An vielen Tankstellen findet man den Schilderdreiklang: Handynutzung, Zigarette rauchen und offenes Feuer, alles verboten wegen Brand- und Explosionsgefahr. Das Handy könnte beim Telefonieren herunterfallen und verschüttetes Benzin entzünden. Verbote der Handynutzung gab es auch im Krankenhaus: Mobilfunkstrahlung könnte den Betrieb medizinischer Geräte massiv stören und damit Patientenleben gefährden. Auch hier zeigt sich, wie nachhaltig einmal festgesetzte Annahmen verankert sein können. Denn zu der Anfälligkeit von Medizintechnik gab es kaum belastbare Studien. Entsprechend wurden die Verbote schon vor Jahren zurückgenommen.

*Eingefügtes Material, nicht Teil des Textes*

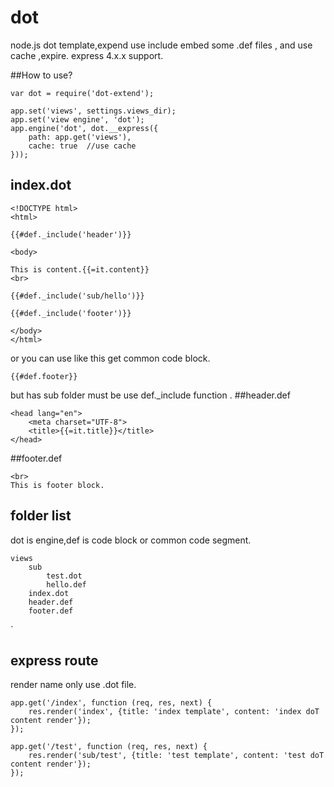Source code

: # dot
node.js dot template,expend use include embed some .def files , and use cache ,expire. express 4.x.x support.

##How to use?

    var dot = require('dot-extend');
    
    app.set('views', settings.views_dir);      
    app.set('view engine', 'dot');      
    app.engine('dot', dot.__express({  
        path: app.get('views'),  
        cache: true  //use cache
    })); 
    
    
## index.dot
    <!DOCTYPE html>
    <html>

    {{#def._include('header')}}

    <body>

    This is content.{{=it.content}}
    <br>

    {{#def._include('sub/hello')}}

    {{#def._include('footer')}}

    </body>
    </html>

or you can use like this get common code block.

    {{#def.footer}}

but has sub folder must be use def._include function .
##header.def

    <head lang="en">
        <meta charset="UTF-8">
        <title>{{=it.title}}</title>
    </head>
    
##footer.def
    
    <br>
    This is footer block.
    
## folder list
dot is engine,def is code block or common code segment.  

    views  
        sub  
            test.dot  
            hello.def  
        index.dot  
        header.def  
        footer.def  
`

## express route
render name only use .dot file.
    
    app.get('/index', function (req, res, next) {
        res.render('index', {title: 'index template', content: 'index doT content render'});
    });
    
    app.get('/test', function (req, res, next) {
        res.render('sub/test', {title: 'test template', content: 'test doT content render'});
    });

Mit dem Wandel vom Handy zum Smartphone kamen neue Aspekte hinzu. Im Krankenhaus bergen besonders die Aufnahmefunktionen für Fotos und Videos Konfliktpotenzial. Da liegt das altbekannte Handyverbot wieder nahe. Die Durchsetzbarkeit gegenüber Patientinnen und Patienten ist dabei zumindest fraglich. Die eigentlichen Probleme entstehen allerdings bei den Beschäftigten, die – je jünger, desto schwieriger – kaum von der Nutzung ihrer Geräte abzuhalten sind. Es sollen Arbeitgeber existieren, die ein vollständiges Nutzungsverbot privater Smartphones am Arbeitsplatz durchsetzen. Allzu realistisch scheint das nicht. Während die Fachkraft mittleren Alters (selbstverständlich nur in der Pause) nachschaut, ob der Kindergarten sich gemeldet hat, löst die Abwesenheit des Smartphones bei Pflegeschülern innerhalb kurzer Zeit Entzugserscheinungen aus. Schließlich kann man jederzeit lebenswichtige Ereignisse auf Instagram und TikTok verpassen. Dabei verschwimmen die Grenzen zwischen Arbeit und Privatleben: Ein Selfie in Dienstkleidung im Aufzug mag unproblematisch sein, der Videoclip auf TikTok aus dem Stationszimmer trägt aber schon mal Dienstplan, Stecktafel oder Patientenakte ins Internet. Dies führt schnell zu unschöner Presse, wie kürzlich ein Krankenhaus in Bayern leidlich erfahren musste.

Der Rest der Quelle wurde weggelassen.